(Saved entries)
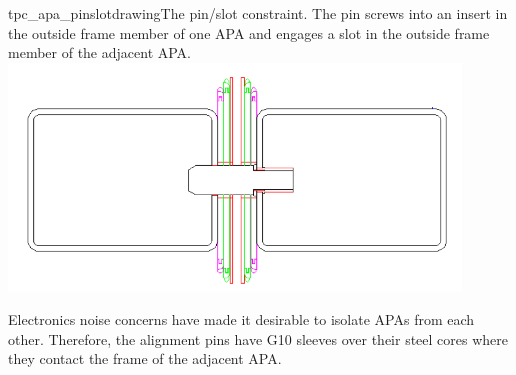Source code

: \begin{cdrfigure}{tpc_apa_pinslotdrawing}{The pin/slot constraint.  The pin screws into an insert in the outside frame member of one APA and engages a slot in the outside frame member of the adjacent APA.}
\includegraphics[width=0.9\textwidth]{figures/tpc_apa_pinslotdrawing.png} 
\end{cdrfigure}

Electronics noise concerns have made it desirable to isolate APAs from each other.  Therefore, the alignment pins have G10 sleeves over their steel cores where they contact the frame of the adjacent APA.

__Task__. Find the lines above that contain the word "frame" and copy each one.

__Result__.
: \begin{cdrfigure}{tpc_apa_pinslotdrawing}{The pin/slot constraint.  The pin screws into an insert in the outside frame member of one APA and engages a slot in the outside frame member of the adjacent APA.}
Electronics noise concerns have made it desirable to isolate APAs from each other.  Therefore, the alignment pins have G10 sleeves over their steel cores where they contact the frame of the adjacent APA.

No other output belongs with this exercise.